→ **DATASET RECORDS**:
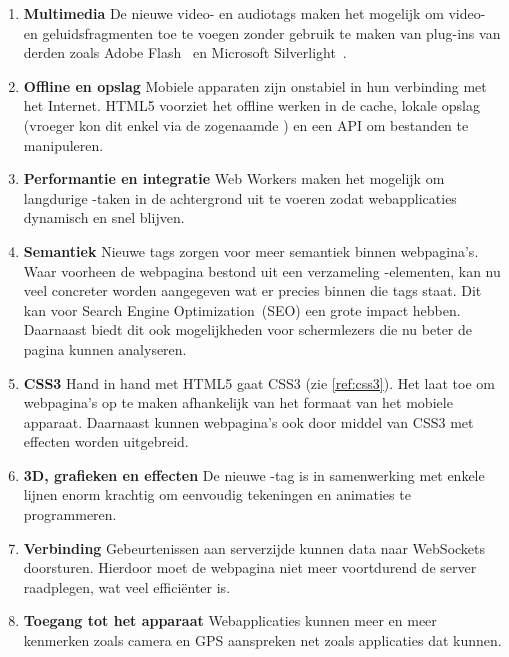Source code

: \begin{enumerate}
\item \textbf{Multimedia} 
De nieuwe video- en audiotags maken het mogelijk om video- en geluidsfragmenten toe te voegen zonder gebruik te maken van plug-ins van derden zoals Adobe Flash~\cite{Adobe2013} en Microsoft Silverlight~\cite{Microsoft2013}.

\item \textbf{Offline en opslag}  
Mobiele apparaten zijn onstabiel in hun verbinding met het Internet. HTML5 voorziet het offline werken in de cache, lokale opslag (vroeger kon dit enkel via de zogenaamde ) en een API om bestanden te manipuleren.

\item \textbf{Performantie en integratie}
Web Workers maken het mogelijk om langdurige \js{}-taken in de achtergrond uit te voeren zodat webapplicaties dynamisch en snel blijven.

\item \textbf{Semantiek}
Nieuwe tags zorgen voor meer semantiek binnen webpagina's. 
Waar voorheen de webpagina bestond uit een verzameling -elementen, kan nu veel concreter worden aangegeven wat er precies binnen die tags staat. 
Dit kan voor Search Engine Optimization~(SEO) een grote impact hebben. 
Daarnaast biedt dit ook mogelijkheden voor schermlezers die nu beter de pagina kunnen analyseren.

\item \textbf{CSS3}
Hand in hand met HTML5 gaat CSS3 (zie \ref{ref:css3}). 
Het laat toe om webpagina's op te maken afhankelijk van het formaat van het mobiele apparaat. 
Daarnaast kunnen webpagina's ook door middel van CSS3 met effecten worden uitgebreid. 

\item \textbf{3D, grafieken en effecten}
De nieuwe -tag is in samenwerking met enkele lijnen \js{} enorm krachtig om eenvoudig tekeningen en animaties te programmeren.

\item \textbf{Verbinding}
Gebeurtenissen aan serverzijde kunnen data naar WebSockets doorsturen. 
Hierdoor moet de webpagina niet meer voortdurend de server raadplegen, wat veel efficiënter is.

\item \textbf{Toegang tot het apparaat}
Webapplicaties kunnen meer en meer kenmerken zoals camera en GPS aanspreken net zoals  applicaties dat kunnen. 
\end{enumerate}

* * *

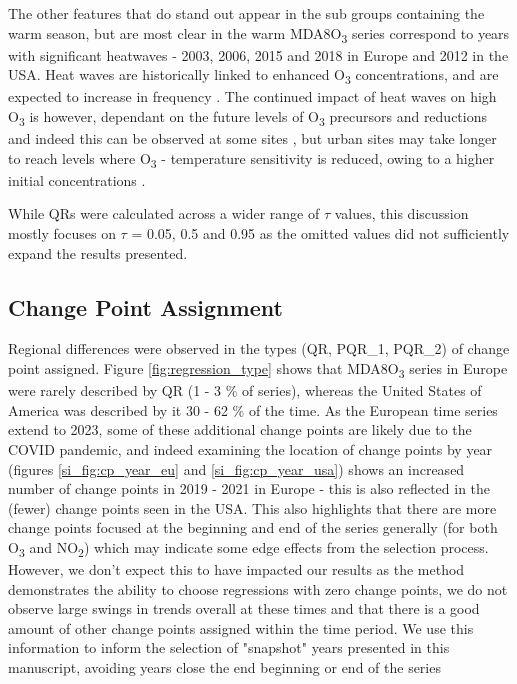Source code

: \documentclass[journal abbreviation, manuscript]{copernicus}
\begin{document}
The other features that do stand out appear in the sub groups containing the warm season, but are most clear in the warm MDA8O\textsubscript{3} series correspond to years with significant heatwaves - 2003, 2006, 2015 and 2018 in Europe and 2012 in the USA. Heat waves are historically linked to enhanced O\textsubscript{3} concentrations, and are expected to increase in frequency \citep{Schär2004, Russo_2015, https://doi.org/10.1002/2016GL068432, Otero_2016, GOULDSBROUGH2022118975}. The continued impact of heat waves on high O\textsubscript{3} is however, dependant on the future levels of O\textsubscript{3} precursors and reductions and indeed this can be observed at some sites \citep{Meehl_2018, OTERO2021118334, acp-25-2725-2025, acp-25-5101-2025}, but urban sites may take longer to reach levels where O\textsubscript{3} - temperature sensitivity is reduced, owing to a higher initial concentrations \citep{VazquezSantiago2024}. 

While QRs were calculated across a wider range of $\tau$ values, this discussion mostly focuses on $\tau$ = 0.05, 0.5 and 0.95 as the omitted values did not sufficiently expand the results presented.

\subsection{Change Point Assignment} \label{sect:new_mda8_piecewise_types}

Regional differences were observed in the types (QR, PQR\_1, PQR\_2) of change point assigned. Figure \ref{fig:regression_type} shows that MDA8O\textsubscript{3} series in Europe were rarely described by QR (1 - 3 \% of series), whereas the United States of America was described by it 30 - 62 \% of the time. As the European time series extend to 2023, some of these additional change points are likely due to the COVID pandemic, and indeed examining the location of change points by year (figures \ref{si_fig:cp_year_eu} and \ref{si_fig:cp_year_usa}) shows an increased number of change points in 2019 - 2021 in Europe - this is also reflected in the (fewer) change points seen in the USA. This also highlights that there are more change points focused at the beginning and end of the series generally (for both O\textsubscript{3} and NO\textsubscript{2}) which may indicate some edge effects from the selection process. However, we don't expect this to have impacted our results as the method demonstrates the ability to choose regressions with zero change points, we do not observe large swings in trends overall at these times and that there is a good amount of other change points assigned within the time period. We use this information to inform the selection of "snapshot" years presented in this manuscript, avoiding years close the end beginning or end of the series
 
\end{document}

--

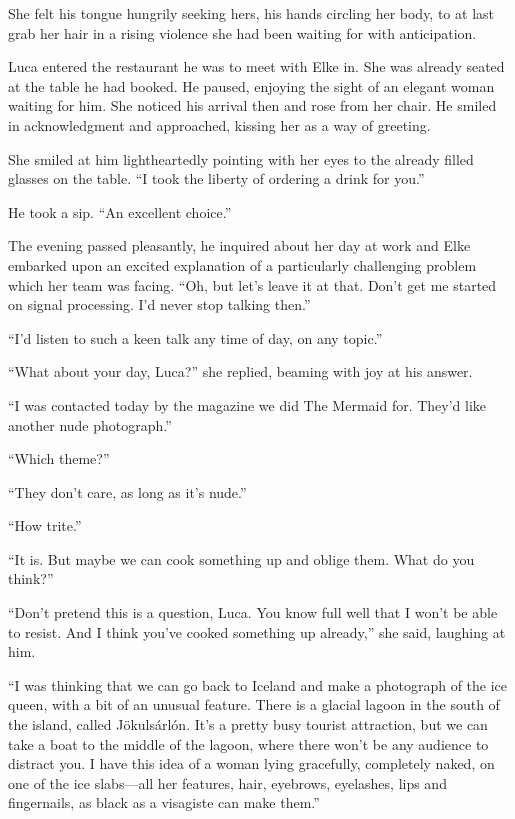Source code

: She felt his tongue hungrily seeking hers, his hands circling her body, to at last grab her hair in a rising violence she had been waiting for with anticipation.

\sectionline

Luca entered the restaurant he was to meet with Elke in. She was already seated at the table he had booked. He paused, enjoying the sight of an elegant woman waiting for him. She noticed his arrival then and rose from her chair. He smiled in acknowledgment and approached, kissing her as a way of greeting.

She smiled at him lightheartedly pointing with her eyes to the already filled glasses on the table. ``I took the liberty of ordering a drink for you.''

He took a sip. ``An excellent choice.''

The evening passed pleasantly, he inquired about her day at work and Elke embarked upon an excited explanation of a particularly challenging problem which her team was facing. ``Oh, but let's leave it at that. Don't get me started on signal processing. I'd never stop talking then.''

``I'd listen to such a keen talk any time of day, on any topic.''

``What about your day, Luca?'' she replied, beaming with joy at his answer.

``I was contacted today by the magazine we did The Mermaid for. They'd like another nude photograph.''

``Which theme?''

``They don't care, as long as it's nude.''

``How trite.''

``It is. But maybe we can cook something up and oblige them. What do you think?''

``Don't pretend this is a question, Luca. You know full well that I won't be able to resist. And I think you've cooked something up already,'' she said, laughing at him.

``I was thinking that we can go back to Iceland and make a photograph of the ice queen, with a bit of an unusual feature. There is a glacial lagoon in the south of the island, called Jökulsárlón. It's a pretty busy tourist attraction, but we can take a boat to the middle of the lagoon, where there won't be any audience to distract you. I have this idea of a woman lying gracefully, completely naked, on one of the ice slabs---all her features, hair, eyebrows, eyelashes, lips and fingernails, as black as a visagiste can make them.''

→ **WHAT IS EXPECTED**:
Print, without alteration, only the lines above between the one holding "De nieuwe -tag" and the one holding "Hierdoor moet de", inclusive.

→ **RESULT OF THE EXERCISE**:
De nieuwe -tag is in samenwerking met enkele lijnen \js{} enorm krachtig om eenvoudig tekeningen en animaties te programmeren.

\item \textbf{Verbinding}
Gebeurtenissen aan serverzijde kunnen data naar WebSockets doorsturen. 
Hierdoor moet de webpagina niet meer voortdurend de server raadplegen, wat veel efficiënter is.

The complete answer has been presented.